> **About this exercise**: In the records below, find the line with "4. **Blocking errors**" and the line with "5. **Comprehensive**: Covers". Print both exactly, along with every line between them, and no other line.

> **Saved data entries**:
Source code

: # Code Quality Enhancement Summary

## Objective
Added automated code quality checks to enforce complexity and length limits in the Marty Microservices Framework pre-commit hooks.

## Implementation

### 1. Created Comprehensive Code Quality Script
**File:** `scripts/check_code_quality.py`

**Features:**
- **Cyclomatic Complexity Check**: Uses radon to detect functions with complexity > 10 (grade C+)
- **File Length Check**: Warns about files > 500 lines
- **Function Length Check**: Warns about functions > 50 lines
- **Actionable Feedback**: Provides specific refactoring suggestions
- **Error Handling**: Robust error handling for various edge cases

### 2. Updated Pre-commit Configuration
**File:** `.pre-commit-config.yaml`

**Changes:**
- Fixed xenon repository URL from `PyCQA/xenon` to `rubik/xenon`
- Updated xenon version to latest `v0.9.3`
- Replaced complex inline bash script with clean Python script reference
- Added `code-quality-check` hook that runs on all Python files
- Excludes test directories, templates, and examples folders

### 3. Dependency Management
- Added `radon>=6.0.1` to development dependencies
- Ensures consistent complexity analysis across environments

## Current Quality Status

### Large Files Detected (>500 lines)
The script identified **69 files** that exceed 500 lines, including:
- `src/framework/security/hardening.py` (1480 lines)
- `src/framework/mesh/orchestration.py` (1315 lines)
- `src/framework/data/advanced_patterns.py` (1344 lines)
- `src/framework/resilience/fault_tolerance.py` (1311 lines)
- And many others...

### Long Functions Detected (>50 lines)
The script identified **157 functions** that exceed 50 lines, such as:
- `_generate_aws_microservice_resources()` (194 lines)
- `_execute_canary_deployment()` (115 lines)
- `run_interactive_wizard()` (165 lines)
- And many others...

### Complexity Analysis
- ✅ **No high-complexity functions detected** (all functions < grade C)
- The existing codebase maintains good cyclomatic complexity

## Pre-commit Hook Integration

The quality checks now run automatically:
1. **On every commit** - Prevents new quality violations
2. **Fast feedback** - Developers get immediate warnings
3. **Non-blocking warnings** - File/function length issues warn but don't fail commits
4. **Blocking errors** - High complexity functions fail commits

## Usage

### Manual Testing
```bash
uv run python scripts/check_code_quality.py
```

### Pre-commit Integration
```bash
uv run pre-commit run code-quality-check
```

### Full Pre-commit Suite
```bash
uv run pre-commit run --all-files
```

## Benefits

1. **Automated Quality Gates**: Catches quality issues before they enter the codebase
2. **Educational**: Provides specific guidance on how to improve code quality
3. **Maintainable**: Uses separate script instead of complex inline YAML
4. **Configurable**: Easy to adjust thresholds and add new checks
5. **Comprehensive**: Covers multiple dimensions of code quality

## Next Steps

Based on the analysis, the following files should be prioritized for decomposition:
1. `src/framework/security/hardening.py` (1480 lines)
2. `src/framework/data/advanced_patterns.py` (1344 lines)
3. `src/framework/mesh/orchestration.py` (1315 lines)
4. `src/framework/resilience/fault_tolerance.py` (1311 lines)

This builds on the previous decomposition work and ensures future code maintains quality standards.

> **Response**:
4. **Blocking errors** - High complexity functions fail commits

## Usage

### Manual Testing
```bash
uv run python scripts/check_code_quality.py
```

### Pre-commit Integration
```bash
uv run pre-commit run code-quality-check
```

### Full Pre-commit Suite
```bash
uv run pre-commit run --all-files
```

## Benefits

1. **Automated Quality Gates**: Catches quality issues before they enter the codebase
2. **Educational**: Provides specific guidance on how to improve code quality
3. **Maintainable**: Uses separate script instead of complex inline YAML
4. **Configurable**: Easy to adjust thresholds and add new checks
5. **Comprehensive**: Covers multiple dimensions of code quality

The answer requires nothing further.